Dr. Ralph DaCosta
Senior Scientist, Princess Margaret Cancer Center, University Health Network (Toronto, Canada) Seeing Cancer in Motion: Intravital Optical Imaging as a Quantitative Analytical Platform for Cancer Biology and Drug Discovery Advances in optical imaging now allow us to visualize cancer as a dynamic, evolving ecosystem rather than a static disease. My laboratory at the Princess Margaret…
Senior Scientist, Princess Margaret Cancer Center, University Health Network (Toronto, Canada)
Seeing Cancer in Motion: Intravital Optical Imaging as a Quantitative Analytical Platform for Cancer Biology and Drug Discovery
Advances in optical imaging now allow us to visualize cancer as a dynamic, evolving ecosystem rather than a static disease. My laboratory at the Princess Margaret Cancer Centre has pioneered intravital fluorescence microscopy (IVM) technologies that enable real-time, quantitative visualization of tumor, stromal, immune, vascular, and neuronal interactions deep within living tissues. These custom-engineered imaging windows — including our bone marrow, pancreatic, and cranial platforms — provide continuous access to the tumor microenvironment, capturing cellular behaviors, metabolic flux, and drug pharmacokinetics at subcellular resolution over time.
Our approach integrates principles of analytical chemistry with quantitative biology, where imaging itself is the key analytical instrument. Using multiplexed fluorescent probes, biosensors, and contrast agents, we directly measure signaling activity, oxygen tension, drug uptake, immune cell motility, and neural innervation dynamics in vivo. By coupling these optical readouts with complementary molecular and spatial analyses, we can correlate biochemical changes with dynamic cellular behaviors to reveal new mechanisms of tumor progression, neuro-immune modulation, and therapy response.

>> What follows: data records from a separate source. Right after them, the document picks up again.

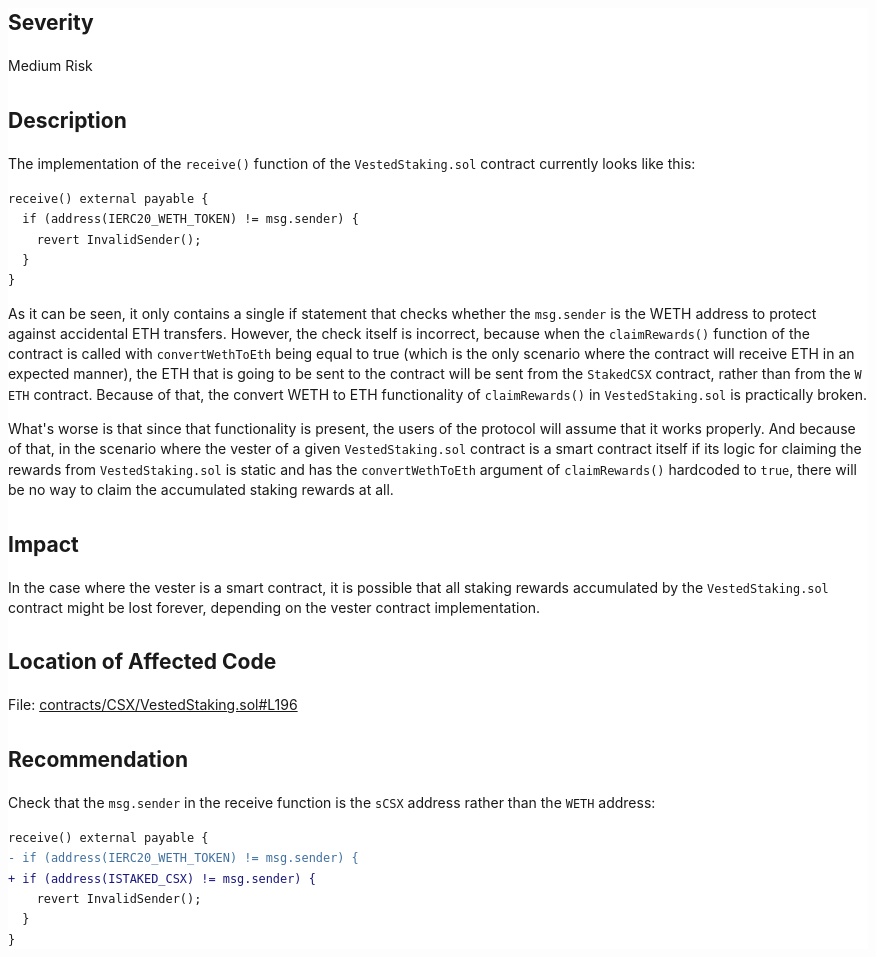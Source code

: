 ## Severity

Medium Risk

## Description

The implementation of the `receive()` function of the `VestedStaking.sol` contract currently looks like this:

```solidity
receive() external payable {
  if (address(IERC20_WETH_TOKEN) != msg.sender) {
    revert InvalidSender();
  }
}
```

As it can be seen, it only contains a single if statement that checks whether the `msg.sender` is the WETH address to protect against accidental ETH transfers. However, the check itself is incorrect, because when the `claimRewards()` function of the contract is called with `convertWethToEth` being equal to true (which is the only scenario where the contract will receive ETH in an expected manner), the ETH that is going to be sent to the contract will be sent from the `StakedCSX` contract, rather than from the `WETH` contract. Because of that, the convert WETH to ETH functionality of `claimRewards()` in `VestedStaking.sol` is practically broken.

What's worse is that since that functionality is present, the users of the protocol will assume that it works properly. And because of that, in the scenario where the vester of a given `VestedStaking.sol` contract is a smart contract itself if its logic for claiming the rewards from `VestedStaking.sol` is static and has the `convertWethToEth` argument of `claimRewards()` hardcoded to `true`, there will be no way to claim the accumulated staking rewards at all.

## Impact

In the case where the vester is a smart contract, it is possible that all staking rewards accumulated by the `VestedStaking.sol` contract might be lost forever, depending on the vester contract implementation.

## Location of Affected Code

File: [contracts/CSX/VestedStaking.sol#L196](https://github.com/csx-protocol/csx-contracts/blob/4a066ae2229756518bfa3da1455c2ac646523a88/contracts/CSX/VestedStaking.sol#L196)

## Recommendation

Check that the `msg.sender` in the receive function is the `sCSX` address rather than the `WETH` address:

```diff
receive() external payable {
- if (address(IERC20_WETH_TOKEN) != msg.sender) {
+ if (address(ISTAKED_CSX) != msg.sender) {
    revert InvalidSender();
  }
}
```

This talk will highlight how intravital “imaging” analytics can deconvolute mechanisms of therapeutic resistance, immune evasion, and metastatic spread in complex tumor niches, and how these insights can be operationalized to accelerate drug discovery. I will discuss emerging strategies to automate data extraction using AI-driven image analysis, enabling high-throughput phenotypic screening directly in living systems. Ultimately, integrating intravital imaging into preclinical development pipelines provides a transformative bridge between molecular chemistry and functional biology — offering a powerful new paradigm for discovering, validating, and optimizing cancer therapeutics.
Biograph
Dr. Ralph DaCosta is an internationally recognized scientist and leader in developing, translating, and commercializing advanced optical imaging technologies for oncology and other diseases. With over 30 years of expertise in biophotonics and cancer molecular imaging, he is a Senior Scientist at the Princess Margaret Cancer Centre, where he leads a multidisciplinary program advancing cancer diagnosis and treatment through innovative molecular imaging technologies.

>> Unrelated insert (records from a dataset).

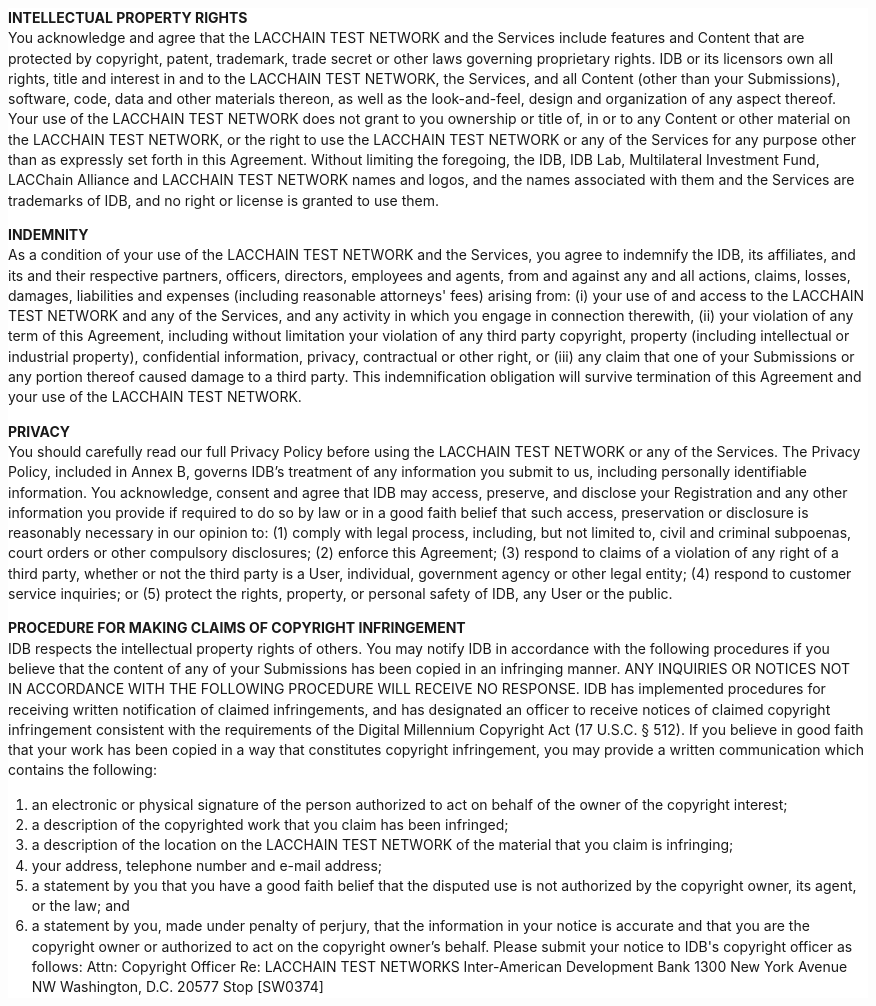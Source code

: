 **INTELLECTUAL PROPERTY RIGHTS**  
You acknowledge and agree that the LACCHAIN TEST NETWORK and the Services include features and Content that are protected by copyright, patent, trademark, trade secret or other laws governing proprietary rights. IDB or its licensors own all rights, title and interest in and to the LACCHAIN TEST NETWORK, the Services, and all Content (other than your Submissions), software, code, data and other materials thereon, as well as the look-and-feel, design and organization of any aspect thereof. Your use of the LACCHAIN TEST NETWORK does not grant to you ownership or title of, in or to any Content or other material on the LACCHAIN TEST NETWORK, or the right to use the LACCHAIN TEST NETWORK or any of the Services for any purpose other than as expressly set forth in this Agreement. Without limiting the foregoing, the IDB, IDB Lab, Multilateral Investment Fund, LACChain Alliance and LACCHAIN TEST NETWORK names and logos, and the names associated with them and the Services are trademarks of IDB, and no right or license is granted to use them.

**INDEMNITY**  
As a condition of your use of the LACCHAIN TEST NETWORK and the Services, you agree to indemnify the IDB, its affiliates, and its and their respective partners, officers, directors, employees and agents, from and against any and all actions, claims, losses, damages, liabilities and expenses (including reasonable attorneys' fees) arising from: (i) your use of and access to the LACCHAIN TEST NETWORK and any of the Services, and any activity in which you engage in connection therewith, (ii) your violation of any term of this Agreement, including without limitation your violation of any third party copyright, property (including intellectual or industrial property), confidential information, privacy, contractual or other right, or (iii) any claim that one of your Submissions or any portion thereof caused damage to a third party. This indemnification obligation will survive termination of this Agreement and your use of the LACCHAIN TEST NETWORK.

**PRIVACY**  
You should carefully read our full Privacy Policy before using the LACCHAIN TEST NETWORK or any of the Services. The Privacy Policy, included in Annex B, governs IDB’s treatment of any information you submit to us, including personally identifiable information.
You acknowledge, consent and agree that IDB may access, preserve, and disclose your Registration and any other information you provide if required to do so by law or in a good faith belief that such access, preservation or disclosure is reasonably necessary in our opinion to: (1) comply with legal process, including, but not limited to, civil and criminal subpoenas, court orders or other compulsory disclosures; (2) enforce this Agreement; (3) respond to claims of a violation of any right of a third party, whether or not the third party is a User, individual, government agency or other legal entity; (4) respond to customer service inquiries; or (5) protect the rights, property, or personal safety of IDB, any User or the public.

**PROCEDURE FOR MAKING CLAIMS OF COPYRIGHT INFRINGEMENT**  
IDB respects the intellectual property rights of others. You may notify IDB in accordance with the following procedures if you believe that the content of any of your Submissions has been copied in an infringing manner. ANY INQUIRIES OR NOTICES NOT IN ACCORDANCE WITH THE FOLLOWING PROCEDURE WILL RECEIVE NO RESPONSE. 
IDB has implemented procedures for receiving written notification of claimed infringements, and has designated an officer to receive notices of claimed copyright infringement consistent with the requirements of the Digital Millennium Copyright Act (17 U.S.C. § 512). If you believe in good faith that your work has been copied in a way that constitutes copyright infringement, you may provide a written communication which contains the following: 
1.	an electronic or physical signature of the person authorized to act on behalf of the owner of the copyright interest; 
2.	a description of the copyrighted work that you claim has been infringed; 
3.	a description of the location on the LACCHAIN TEST NETWORK of the material that you claim is infringing; 
4.	your address, telephone number and e-mail address; 
5.	a statement by you that you have a good faith belief that the disputed use is not authorized by the copyright owner, its agent, or the law; and 
6.	a statement by you, made under penalty of perjury, that the information in your notice is accurate and that you are the copyright owner or authorized to act on the copyright owner’s behalf. 
Please submit your notice to IDB's copyright officer as follows: 
Attn: Copyright Officer 
Re: LACCHAIN TEST NETWORKS 
Inter-American Development Bank 
1300 New York Avenue NW 
Washington, D.C. 20577 
Stop [SW0374]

Dr. DaCosta’s lab pioneered intravital imaging, enabling the study of dynamic cancer cell interactions in living models of human cancers like pancreatic cancer and leukemia. This technology provides critical insights into tumor microenvironment remodeling, revealing how it hinders conventional therapies and inspires new treatment strategies as well as novel drug and immune therapies.
A Professor in Medical Biophysics at the Temerty Faculty of Medicine, University of Toronto, Dr. DaCosta has trained numerous graduate students and postdoctoral fellows, held the prestigious Cancer Care Ontario Chair in Cancer Imaging, and was named UHN Inventor of the Year in 2013 for his surgical oncology and infection imaging breakthroughs. He has led >15 single and multicenter clinical trials based on cancer imaging technologies, as well as an international multicenter randomized clinical trial involving an FDA-approved imaging drug with an intraoperative fluorescence imaging technology he invented for real-time margin assessment during breast cancer surgery.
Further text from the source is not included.